(Collected data)
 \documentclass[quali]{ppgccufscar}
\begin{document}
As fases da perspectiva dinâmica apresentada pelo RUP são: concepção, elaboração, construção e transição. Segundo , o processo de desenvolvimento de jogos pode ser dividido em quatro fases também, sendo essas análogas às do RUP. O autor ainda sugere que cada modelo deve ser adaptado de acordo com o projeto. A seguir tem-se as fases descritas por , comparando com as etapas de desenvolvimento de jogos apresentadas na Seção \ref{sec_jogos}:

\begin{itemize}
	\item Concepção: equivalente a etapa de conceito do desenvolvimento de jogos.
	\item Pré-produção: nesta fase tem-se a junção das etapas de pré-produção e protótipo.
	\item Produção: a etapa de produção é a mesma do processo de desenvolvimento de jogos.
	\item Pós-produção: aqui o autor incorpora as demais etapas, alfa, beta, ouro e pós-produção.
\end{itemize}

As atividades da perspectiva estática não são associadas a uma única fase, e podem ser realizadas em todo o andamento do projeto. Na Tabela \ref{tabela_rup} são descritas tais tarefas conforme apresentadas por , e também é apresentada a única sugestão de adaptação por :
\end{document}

* * *

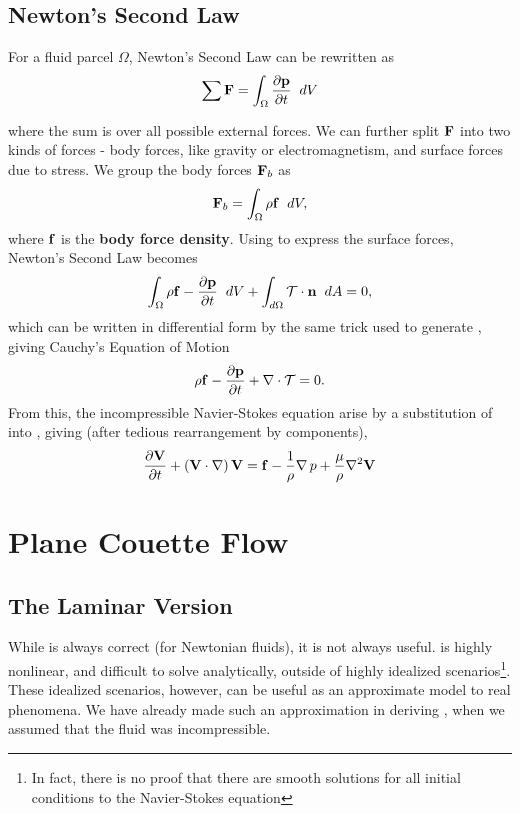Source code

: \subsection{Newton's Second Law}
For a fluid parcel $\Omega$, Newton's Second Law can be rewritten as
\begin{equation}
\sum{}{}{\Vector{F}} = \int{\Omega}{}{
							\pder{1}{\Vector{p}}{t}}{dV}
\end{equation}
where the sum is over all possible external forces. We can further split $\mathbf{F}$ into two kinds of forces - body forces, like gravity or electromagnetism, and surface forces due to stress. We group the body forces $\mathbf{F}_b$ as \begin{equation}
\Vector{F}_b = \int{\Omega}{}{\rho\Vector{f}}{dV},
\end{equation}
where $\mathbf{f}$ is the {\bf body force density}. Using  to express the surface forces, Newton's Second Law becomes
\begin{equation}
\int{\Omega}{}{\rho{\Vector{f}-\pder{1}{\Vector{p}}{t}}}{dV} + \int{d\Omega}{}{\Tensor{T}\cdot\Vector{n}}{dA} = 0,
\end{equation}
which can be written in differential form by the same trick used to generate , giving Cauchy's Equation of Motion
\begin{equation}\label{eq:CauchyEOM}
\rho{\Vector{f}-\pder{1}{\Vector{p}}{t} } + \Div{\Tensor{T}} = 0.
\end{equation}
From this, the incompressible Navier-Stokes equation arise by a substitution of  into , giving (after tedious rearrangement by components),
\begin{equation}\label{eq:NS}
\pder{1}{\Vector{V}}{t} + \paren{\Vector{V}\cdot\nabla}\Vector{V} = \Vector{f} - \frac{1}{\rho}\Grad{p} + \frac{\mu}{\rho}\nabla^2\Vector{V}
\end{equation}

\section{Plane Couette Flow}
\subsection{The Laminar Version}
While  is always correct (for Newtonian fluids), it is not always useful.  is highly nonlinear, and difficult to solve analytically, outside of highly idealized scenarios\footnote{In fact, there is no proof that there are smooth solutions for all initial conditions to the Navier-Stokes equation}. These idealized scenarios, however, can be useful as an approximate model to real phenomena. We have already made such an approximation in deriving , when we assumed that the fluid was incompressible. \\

EXERCISE DIRECTIONS: Retype the records above, but only those lines that fall between the line containing "From this, the" and the line containing "was incompressible. \\", with both of those lines included, exactly as written.

EXPECTED ANSWER:
From this, the incompressible Navier-Stokes equation arise by a substitution of  into , giving (after tedious rearrangement by components),
\begin{equation}\label{eq:NS}
\pder{1}{\Vector{V}}{t} + \paren{\Vector{V}\cdot\nabla}\Vector{V} = \Vector{f} - \frac{1}{\rho}\Grad{p} + \frac{\mu}{\rho}\nabla^2\Vector{V}
\end{equation}

\section{Plane Couette Flow}
\subsection{The Laminar Version}
While  is always correct (for Newtonian fluids), it is not always useful.  is highly nonlinear, and difficult to solve analytically, outside of highly idealized scenarios\footnote{In fact, there is no proof that there are smooth solutions for all initial conditions to the Navier-Stokes equation}. These idealized scenarios, however, can be useful as an approximate model to real phenomena. We have already made such an approximation in deriving , when we assumed that the fluid was incompressible. \\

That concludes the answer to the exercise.